EXERCISE REQUIREMENTS: Exactly the lines below from the one with "- Internal Name: BS-4-S2-EC-BBOMIQE" up to and including the one with "Phone 0472436448" make up the answer, with nothing else added.

Items from a data source
*****

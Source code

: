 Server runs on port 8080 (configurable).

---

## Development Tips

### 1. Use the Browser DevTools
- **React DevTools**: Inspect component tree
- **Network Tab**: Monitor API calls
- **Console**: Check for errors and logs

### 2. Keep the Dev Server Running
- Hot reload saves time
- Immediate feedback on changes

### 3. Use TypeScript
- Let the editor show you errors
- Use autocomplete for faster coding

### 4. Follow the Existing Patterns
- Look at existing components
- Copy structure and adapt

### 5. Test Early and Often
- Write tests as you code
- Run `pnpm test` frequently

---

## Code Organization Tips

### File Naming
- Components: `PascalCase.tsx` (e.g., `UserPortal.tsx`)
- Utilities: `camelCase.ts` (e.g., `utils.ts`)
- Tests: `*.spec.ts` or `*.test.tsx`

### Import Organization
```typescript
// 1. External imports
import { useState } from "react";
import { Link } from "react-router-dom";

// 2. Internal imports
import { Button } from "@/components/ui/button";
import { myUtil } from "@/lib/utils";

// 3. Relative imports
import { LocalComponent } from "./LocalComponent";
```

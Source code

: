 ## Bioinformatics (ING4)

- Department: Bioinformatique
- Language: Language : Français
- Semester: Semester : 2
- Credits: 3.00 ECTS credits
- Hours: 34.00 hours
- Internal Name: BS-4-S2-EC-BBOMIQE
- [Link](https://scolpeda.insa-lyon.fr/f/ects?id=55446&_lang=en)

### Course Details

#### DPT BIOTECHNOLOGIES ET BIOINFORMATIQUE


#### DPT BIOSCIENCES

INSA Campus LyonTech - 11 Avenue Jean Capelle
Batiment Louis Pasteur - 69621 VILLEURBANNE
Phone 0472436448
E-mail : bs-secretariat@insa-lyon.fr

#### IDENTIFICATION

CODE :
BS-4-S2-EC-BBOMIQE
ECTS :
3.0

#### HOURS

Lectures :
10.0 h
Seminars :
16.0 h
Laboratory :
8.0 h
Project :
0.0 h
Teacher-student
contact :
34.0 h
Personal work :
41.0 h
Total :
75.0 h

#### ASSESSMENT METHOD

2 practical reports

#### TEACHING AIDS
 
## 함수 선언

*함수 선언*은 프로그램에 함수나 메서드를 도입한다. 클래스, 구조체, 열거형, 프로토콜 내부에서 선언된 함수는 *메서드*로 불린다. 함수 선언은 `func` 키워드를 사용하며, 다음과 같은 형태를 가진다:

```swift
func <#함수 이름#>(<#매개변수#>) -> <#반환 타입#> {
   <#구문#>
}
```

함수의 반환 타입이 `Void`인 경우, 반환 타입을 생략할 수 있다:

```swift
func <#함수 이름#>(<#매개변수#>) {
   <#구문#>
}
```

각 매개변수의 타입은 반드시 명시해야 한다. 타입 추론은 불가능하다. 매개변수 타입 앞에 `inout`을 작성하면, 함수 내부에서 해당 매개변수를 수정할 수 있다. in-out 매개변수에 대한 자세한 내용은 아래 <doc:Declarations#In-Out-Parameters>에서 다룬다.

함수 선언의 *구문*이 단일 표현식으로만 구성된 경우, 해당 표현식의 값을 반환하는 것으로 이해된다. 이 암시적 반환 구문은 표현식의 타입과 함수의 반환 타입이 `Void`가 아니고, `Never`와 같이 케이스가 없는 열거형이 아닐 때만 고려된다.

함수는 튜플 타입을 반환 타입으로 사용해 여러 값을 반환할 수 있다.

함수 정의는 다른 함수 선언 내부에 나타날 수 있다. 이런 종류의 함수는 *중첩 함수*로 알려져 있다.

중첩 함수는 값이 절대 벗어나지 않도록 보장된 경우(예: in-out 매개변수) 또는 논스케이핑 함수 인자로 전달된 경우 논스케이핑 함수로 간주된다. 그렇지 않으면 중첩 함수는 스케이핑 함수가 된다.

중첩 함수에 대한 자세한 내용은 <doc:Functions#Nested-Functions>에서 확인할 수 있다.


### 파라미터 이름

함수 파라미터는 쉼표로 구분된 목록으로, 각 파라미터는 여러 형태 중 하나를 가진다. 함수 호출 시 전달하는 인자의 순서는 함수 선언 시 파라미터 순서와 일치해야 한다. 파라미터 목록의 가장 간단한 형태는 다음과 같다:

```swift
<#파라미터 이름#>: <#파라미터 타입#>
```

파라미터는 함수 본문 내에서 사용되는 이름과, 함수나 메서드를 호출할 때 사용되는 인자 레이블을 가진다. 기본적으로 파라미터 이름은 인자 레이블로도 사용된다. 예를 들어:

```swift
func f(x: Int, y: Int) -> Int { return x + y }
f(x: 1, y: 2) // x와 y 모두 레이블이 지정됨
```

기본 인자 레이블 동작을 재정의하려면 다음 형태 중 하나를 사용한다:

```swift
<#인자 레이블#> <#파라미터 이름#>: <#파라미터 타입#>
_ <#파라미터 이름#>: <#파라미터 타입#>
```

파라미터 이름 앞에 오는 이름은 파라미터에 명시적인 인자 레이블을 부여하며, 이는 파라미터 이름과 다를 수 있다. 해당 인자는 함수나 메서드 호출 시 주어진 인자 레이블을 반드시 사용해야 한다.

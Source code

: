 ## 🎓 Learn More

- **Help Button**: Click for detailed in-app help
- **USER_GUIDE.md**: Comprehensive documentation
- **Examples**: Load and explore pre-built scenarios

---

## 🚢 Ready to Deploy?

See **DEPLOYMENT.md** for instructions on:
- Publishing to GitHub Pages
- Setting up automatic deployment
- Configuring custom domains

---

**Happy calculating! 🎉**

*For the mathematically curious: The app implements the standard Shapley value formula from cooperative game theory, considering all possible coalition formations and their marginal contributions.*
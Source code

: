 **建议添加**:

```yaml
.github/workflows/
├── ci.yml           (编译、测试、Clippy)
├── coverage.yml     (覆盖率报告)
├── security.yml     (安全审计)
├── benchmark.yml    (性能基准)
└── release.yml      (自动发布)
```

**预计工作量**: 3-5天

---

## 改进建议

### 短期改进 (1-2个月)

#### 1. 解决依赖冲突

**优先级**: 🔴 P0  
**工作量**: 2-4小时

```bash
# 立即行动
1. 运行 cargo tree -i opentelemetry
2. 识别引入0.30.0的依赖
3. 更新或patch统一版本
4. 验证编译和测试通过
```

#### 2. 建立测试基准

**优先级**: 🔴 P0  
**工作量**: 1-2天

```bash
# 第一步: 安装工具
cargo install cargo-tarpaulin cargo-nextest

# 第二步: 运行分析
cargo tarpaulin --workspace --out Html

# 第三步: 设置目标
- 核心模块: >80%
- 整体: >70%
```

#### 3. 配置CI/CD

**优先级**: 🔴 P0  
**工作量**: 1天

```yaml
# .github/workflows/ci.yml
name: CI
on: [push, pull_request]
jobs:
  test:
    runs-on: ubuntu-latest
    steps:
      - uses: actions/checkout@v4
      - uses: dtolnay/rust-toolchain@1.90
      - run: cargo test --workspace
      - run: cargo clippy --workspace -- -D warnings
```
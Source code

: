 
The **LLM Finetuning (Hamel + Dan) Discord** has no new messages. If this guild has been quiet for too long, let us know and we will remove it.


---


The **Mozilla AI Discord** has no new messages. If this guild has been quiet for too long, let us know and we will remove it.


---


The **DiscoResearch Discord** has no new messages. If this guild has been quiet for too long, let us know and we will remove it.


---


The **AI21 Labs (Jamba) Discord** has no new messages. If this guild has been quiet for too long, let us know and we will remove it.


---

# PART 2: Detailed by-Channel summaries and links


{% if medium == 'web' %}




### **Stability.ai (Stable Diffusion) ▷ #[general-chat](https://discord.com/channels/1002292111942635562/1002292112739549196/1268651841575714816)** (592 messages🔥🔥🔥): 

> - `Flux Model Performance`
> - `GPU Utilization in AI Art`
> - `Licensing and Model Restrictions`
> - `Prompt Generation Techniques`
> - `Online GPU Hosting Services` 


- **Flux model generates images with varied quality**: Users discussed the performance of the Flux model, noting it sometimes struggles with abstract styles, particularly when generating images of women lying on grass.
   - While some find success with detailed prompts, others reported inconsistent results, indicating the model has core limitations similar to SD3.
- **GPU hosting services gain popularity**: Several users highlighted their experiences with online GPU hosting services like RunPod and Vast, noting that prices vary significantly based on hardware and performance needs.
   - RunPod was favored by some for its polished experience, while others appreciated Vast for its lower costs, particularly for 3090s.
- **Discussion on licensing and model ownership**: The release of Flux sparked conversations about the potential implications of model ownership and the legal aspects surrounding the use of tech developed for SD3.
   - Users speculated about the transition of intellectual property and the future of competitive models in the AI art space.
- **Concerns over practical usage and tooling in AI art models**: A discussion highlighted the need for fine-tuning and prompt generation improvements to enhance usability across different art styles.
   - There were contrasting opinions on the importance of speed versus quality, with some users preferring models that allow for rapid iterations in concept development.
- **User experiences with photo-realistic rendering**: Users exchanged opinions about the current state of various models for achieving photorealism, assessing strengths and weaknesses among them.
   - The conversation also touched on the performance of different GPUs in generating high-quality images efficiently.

*****

RESPONSE BELOW:
- Internal Name: BS-4-S2-EC-BBOMIQE
- [Link](https://scolpeda.insa-lyon.fr/f/ects?id=55446&_lang=en)

### Course Details

#### DPT BIOTECHNOLOGIES ET BIOINFORMATIQUE


#### DPT BIOSCIENCES

INSA Campus LyonTech - 11 Avenue Jean Capelle
Batiment Louis Pasteur - 69621 VILLEURBANNE
Phone 0472436448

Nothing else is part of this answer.